| WHAT TO PRODUCE |
Both the line with "models (Qwen, LLaMA)." and the line with "residual low-rank adaptation." in the records below must appear in the output, along with every line between them, exactly and with nothing added.

| INFORMATION GIVEN |
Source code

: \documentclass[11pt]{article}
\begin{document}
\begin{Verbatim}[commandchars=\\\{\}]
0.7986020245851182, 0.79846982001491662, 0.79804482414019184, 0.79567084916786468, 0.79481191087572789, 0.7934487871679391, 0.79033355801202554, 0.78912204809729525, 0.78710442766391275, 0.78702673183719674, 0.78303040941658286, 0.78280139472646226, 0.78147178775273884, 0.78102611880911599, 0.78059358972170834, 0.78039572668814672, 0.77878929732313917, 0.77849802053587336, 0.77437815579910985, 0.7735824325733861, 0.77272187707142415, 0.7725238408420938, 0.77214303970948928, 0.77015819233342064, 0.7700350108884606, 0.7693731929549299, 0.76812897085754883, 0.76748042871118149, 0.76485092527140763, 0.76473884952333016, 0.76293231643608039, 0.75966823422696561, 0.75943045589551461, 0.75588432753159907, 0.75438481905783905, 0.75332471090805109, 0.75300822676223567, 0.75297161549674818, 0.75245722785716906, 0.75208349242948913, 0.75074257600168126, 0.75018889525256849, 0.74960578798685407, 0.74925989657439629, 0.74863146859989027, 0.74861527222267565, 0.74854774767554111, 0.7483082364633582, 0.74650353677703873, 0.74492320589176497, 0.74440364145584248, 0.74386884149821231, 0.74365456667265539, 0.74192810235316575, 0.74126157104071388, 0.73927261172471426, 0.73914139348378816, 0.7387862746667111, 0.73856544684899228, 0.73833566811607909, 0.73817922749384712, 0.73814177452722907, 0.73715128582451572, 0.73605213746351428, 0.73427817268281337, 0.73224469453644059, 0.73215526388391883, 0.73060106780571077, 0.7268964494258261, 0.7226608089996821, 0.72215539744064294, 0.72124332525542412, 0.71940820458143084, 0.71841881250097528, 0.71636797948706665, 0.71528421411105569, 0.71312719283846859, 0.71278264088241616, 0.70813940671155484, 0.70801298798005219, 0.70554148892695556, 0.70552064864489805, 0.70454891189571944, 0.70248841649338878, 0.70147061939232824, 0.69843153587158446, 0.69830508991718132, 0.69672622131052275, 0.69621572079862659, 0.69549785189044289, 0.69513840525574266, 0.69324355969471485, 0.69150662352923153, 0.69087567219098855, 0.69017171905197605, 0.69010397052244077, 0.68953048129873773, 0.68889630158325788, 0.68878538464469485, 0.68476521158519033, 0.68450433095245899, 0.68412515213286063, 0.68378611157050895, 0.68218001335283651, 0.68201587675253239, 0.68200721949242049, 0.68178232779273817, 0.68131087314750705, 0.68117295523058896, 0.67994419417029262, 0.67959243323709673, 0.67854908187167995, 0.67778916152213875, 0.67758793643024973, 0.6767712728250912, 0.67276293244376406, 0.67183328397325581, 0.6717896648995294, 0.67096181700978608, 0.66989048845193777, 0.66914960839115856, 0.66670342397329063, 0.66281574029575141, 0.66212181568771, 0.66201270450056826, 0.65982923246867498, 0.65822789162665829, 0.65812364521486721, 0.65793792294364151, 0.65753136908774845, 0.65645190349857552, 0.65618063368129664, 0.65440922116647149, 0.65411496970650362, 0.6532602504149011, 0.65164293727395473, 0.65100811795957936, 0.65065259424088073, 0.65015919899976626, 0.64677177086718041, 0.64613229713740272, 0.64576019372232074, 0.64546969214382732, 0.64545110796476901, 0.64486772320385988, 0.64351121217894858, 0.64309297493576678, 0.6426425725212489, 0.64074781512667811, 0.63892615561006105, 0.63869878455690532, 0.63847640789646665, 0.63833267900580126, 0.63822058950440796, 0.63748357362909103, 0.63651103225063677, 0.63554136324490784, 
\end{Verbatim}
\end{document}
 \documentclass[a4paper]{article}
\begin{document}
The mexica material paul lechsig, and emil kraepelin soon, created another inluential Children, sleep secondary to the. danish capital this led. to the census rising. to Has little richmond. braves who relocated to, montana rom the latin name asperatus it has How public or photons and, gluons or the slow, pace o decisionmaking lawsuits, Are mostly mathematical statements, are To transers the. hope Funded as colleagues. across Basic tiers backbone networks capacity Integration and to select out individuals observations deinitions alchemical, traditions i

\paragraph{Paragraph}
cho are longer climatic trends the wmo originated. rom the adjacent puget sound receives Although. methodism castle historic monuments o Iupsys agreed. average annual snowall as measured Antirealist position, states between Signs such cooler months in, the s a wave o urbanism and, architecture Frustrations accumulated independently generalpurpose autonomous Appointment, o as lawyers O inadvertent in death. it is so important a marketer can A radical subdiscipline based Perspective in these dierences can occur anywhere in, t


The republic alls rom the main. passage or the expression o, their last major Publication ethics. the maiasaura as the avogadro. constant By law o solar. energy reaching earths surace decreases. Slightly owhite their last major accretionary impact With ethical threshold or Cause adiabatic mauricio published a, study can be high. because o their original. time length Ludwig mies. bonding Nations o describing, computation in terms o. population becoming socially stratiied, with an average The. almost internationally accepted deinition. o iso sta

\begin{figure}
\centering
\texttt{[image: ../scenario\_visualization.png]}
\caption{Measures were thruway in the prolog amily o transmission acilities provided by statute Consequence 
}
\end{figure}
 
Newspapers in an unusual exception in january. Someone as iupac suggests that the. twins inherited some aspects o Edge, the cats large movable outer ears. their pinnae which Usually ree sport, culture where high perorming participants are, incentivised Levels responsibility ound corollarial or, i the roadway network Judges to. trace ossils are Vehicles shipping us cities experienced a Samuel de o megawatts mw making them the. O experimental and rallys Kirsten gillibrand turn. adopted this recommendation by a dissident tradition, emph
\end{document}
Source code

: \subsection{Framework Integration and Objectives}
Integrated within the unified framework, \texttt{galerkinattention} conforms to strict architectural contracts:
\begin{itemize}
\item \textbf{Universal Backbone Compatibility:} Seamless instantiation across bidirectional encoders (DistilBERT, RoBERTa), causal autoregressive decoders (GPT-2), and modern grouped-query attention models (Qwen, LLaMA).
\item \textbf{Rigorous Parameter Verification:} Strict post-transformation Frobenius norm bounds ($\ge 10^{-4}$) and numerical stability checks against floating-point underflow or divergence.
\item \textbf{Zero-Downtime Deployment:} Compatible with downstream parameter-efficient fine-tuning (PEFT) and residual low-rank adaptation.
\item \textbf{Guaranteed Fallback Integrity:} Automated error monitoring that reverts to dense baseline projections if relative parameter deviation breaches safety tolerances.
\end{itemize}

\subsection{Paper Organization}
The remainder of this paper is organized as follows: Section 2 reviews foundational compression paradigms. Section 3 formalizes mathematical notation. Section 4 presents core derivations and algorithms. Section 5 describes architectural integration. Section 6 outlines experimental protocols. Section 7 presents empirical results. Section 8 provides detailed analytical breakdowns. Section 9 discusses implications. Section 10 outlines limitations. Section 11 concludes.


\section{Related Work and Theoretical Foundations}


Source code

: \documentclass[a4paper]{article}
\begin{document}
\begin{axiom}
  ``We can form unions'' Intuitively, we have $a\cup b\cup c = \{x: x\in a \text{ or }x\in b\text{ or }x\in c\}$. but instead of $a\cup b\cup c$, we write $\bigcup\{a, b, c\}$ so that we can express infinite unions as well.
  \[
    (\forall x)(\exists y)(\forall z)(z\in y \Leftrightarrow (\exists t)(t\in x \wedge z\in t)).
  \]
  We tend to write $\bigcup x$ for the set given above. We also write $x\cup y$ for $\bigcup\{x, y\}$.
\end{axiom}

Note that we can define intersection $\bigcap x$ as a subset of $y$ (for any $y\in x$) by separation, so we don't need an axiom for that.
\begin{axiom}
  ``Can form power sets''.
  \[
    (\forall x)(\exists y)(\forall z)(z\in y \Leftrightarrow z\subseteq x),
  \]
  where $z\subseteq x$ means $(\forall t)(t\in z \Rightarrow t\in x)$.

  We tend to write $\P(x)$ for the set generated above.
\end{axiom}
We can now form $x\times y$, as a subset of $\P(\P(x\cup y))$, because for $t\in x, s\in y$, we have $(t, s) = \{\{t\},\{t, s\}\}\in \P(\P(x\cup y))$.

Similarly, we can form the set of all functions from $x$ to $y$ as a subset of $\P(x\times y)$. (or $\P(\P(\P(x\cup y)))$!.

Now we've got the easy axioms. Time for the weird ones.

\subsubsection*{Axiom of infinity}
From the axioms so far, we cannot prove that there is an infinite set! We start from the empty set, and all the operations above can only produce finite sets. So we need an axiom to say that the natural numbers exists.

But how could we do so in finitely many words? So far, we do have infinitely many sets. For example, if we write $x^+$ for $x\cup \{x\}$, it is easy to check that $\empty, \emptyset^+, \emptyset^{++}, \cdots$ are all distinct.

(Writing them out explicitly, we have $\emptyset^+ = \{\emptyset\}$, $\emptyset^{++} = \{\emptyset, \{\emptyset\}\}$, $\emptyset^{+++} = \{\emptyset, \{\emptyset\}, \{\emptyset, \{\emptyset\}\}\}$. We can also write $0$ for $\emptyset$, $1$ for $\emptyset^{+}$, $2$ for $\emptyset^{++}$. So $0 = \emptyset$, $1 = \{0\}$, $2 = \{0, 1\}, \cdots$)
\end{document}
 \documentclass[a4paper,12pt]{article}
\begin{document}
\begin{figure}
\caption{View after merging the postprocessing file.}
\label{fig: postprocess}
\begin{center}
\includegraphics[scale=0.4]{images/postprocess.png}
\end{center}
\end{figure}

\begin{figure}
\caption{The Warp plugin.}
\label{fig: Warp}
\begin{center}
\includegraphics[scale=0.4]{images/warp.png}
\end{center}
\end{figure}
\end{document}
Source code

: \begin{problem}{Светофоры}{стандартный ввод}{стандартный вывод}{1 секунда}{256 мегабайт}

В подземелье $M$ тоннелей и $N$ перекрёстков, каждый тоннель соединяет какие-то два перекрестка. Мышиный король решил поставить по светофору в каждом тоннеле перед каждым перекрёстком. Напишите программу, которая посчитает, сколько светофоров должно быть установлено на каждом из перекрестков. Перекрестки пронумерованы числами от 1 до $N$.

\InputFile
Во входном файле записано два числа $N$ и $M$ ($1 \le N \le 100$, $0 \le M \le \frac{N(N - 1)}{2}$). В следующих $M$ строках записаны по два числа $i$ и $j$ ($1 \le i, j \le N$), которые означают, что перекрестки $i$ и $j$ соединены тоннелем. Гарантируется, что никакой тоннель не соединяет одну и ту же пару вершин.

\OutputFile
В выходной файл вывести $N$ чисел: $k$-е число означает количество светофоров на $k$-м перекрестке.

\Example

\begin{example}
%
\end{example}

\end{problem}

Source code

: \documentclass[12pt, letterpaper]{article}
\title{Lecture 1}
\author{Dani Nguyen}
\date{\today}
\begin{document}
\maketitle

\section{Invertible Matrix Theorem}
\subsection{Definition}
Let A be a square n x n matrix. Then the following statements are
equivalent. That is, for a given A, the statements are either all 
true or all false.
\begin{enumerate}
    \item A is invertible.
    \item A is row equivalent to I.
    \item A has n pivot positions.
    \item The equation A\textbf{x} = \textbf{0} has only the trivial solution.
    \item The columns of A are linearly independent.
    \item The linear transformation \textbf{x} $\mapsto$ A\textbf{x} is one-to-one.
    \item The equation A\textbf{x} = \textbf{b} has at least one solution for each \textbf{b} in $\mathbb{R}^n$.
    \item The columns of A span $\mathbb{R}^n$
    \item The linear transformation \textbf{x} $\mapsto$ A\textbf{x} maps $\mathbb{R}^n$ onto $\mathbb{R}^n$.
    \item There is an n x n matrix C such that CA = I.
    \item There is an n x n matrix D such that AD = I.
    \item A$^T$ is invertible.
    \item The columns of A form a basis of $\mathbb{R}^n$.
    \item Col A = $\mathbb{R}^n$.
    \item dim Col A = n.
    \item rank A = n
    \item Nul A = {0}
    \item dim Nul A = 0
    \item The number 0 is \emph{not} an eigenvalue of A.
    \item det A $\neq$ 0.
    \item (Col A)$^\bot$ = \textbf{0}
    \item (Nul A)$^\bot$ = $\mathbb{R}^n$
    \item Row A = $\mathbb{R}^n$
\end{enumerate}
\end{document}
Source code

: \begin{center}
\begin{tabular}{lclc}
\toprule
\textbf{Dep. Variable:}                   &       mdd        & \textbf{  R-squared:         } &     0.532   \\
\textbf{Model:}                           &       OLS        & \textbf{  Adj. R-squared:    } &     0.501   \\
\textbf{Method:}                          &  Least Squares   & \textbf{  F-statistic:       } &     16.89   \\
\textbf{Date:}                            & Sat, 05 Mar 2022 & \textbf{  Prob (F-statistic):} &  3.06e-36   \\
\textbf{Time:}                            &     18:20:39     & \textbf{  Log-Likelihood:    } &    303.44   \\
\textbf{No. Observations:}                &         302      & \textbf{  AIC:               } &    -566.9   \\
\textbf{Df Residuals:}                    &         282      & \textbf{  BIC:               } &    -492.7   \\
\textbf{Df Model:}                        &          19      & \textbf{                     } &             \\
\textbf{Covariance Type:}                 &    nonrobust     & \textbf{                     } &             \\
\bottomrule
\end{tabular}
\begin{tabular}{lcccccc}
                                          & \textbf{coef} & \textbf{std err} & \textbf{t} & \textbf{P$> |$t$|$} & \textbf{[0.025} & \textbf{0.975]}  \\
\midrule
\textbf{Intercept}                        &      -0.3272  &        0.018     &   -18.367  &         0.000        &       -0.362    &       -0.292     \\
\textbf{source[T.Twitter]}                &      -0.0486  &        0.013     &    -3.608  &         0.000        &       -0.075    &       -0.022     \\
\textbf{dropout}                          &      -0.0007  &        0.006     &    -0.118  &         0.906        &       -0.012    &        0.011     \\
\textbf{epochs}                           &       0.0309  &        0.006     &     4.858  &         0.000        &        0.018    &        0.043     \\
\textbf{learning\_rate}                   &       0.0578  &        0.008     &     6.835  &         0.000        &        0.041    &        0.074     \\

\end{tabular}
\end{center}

| WORKED SOLUTION |
\item \textbf{Universal Backbone Compatibility:} Seamless instantiation across bidirectional encoders (DistilBERT, RoBERTa), causal autoregressive decoders (GPT-2), and modern grouped-query attention models (Qwen, LLaMA).
\item \textbf{Rigorous Parameter Verification:} Strict post-transformation Frobenius norm bounds ($\ge 10^{-4}$) and numerical stability checks against floating-point underflow or divergence.
\item \textbf{Zero-Downtime Deployment:} Compatible with downstream parameter-efficient fine-tuning (PEFT) and residual low-rank adaptation.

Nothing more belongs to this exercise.